## Problem
Supply the number of lines in the data below that hold "comments", and let that number be the whole answer.

■ ■ ■

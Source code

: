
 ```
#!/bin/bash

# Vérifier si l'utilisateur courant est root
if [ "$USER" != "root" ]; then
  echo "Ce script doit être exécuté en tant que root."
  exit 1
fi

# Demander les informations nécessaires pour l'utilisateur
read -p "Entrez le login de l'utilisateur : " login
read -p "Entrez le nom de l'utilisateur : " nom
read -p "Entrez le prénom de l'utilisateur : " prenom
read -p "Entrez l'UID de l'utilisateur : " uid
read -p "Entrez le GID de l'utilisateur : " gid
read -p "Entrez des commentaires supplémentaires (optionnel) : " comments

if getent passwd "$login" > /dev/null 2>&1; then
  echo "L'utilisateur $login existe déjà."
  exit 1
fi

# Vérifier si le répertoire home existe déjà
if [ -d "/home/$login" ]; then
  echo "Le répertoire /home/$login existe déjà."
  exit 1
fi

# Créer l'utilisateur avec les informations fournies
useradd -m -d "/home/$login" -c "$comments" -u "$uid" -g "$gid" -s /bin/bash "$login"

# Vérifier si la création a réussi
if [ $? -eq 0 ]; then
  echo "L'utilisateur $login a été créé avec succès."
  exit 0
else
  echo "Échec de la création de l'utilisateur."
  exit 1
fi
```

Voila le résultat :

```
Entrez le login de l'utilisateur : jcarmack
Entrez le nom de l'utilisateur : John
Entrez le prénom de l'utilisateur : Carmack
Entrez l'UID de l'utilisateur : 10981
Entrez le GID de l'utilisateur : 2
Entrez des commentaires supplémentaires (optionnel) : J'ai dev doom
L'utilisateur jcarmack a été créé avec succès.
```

■ ■ ■

## Answer to the problem
2